Let $H$ a complex Hilbert space, $T, T_n \in B(H)$. Prove that $T_n x \to Tx$.

Question

I need help for the next exercise:

Let $H$ a complex Hilbert space and $T, T_n \in B(H)$ for $n \geq 1$ and $\|T_{n} x\| \to \|T x\|$ and $\langle T_n x,x \rangle \to \langle Tx,x \rangle$ for all $x \in H$. Prove that $T_n x \to Tx$ for all $x \in H$.

I tried to do the following:

$\| T_n x - Tx \|^2 = \langle T_n x - Tx, T_n x - Tx \rangle = \langle T_n x, T_n x \rangle - \langle T_n x, Tx \rangle - \langle Tx, T_n x \rangle + \langle Tx, Tx \rangle = \|T_n x\|^2 + \| Tx \|^2 - (\langle T_n x, Tx \rangle + \langle Tx, T_n x \rangle)$

I think that $\langle T_n x, Tx \rangle + \langle Tx, T_n x \rangle \to \langle Tx,Tx \rangle + \langle Tx, Tx \rangle$

but I really couldn't prove this using the fact that $\langle T_n x,x \rangle \to \langle Tx,x \rangle$.

I appreciate if someone can help me. Buen día a todos.

Answer 1

Note that by using the polarization identity it follows that $\langle T_nx,y\rangle\to \langle Tx,y\rangle$ for all $x,y\in H$.

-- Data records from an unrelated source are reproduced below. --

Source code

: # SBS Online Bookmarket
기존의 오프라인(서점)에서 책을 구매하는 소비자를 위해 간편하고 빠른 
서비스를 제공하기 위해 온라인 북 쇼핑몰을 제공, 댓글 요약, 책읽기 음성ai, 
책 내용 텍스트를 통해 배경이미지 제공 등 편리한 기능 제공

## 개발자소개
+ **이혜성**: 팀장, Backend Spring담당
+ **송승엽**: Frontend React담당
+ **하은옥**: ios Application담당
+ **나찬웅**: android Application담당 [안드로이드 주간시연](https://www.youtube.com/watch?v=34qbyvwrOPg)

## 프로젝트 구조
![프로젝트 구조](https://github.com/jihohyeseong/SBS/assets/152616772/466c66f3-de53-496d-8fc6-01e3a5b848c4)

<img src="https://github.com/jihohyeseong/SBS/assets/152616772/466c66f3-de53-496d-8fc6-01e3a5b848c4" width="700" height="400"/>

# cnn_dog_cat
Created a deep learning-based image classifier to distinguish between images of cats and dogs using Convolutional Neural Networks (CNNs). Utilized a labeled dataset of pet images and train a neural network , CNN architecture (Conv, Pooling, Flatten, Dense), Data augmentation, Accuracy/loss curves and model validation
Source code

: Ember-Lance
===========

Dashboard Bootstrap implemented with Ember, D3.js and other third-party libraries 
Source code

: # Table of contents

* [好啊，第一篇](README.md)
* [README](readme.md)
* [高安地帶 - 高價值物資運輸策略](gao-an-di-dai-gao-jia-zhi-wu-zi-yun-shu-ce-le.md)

Now fix a constant $x\in H$. By letting $y=Tx$ we have $\langle T_nx, Tx\rangle\to \langle Tx,Tx\rangle$ and $\langle Tx, T_nx\rangle=\overline{\langle T_nx, Tx\rangle}\to \overline{\langle Tx,Tx\rangle}=\langle Tx,Tx\rangle$. Combine this with the attempt you made, and you get the result.